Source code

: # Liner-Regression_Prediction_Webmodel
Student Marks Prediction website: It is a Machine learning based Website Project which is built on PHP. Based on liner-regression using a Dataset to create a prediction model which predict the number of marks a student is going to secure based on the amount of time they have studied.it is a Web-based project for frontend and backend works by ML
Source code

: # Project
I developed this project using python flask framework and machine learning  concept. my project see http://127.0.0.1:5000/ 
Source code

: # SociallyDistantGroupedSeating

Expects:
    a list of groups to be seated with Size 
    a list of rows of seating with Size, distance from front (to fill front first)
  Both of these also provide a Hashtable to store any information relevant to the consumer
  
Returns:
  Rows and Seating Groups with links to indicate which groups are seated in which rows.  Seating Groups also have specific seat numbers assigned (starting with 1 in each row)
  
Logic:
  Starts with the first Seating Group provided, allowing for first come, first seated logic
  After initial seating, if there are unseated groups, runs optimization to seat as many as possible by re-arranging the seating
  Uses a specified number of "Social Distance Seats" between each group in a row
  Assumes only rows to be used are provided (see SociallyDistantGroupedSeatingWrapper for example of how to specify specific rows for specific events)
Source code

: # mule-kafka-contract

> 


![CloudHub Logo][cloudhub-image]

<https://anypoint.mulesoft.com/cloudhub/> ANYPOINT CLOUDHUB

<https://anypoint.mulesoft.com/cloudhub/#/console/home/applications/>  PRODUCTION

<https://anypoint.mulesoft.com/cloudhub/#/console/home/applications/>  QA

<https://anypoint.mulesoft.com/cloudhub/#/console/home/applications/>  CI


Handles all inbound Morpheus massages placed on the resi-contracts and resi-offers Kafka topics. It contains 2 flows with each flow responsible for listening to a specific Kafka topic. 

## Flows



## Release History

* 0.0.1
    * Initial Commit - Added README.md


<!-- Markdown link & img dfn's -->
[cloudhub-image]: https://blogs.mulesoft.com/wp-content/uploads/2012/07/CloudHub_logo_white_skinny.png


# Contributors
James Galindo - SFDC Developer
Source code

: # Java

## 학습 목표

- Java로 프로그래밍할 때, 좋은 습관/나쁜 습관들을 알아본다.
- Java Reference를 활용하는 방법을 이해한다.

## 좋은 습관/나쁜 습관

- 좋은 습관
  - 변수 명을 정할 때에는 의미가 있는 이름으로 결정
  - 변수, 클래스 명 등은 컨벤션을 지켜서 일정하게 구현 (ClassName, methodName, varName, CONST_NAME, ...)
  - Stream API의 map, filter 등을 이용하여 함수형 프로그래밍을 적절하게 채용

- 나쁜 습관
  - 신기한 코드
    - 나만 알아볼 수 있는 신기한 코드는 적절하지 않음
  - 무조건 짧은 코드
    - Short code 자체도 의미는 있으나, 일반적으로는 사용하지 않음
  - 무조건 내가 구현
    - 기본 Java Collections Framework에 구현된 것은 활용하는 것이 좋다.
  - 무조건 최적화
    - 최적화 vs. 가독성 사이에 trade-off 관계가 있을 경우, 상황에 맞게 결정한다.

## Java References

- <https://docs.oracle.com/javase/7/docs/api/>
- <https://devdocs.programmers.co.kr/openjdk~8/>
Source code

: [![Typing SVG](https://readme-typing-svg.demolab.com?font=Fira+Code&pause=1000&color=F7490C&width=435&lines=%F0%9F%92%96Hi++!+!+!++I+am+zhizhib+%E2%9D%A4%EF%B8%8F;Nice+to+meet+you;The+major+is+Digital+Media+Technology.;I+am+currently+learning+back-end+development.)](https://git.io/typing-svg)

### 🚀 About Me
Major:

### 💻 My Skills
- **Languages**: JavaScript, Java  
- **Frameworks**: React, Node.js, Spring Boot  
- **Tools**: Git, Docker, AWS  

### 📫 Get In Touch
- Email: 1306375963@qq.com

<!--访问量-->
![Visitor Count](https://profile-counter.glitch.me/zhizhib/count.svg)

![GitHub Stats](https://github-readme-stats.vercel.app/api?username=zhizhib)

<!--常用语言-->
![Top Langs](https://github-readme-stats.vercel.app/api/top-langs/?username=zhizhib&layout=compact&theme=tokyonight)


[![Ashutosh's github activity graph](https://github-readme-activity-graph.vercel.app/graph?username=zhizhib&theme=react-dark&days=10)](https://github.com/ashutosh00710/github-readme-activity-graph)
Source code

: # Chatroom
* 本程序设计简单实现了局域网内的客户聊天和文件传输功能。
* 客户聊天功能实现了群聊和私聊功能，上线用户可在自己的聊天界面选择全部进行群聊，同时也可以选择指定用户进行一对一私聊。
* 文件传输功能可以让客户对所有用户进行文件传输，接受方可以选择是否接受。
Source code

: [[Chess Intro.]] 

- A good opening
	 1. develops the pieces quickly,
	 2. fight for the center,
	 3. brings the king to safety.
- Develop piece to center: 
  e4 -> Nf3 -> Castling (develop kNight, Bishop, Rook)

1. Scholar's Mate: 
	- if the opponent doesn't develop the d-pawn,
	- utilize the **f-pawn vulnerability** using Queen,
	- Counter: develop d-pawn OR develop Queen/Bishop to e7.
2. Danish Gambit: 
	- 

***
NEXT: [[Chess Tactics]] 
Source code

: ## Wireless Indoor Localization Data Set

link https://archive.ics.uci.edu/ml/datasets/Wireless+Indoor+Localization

============================================================

Tally the lines above that include "Indoor"; give only the tally.

2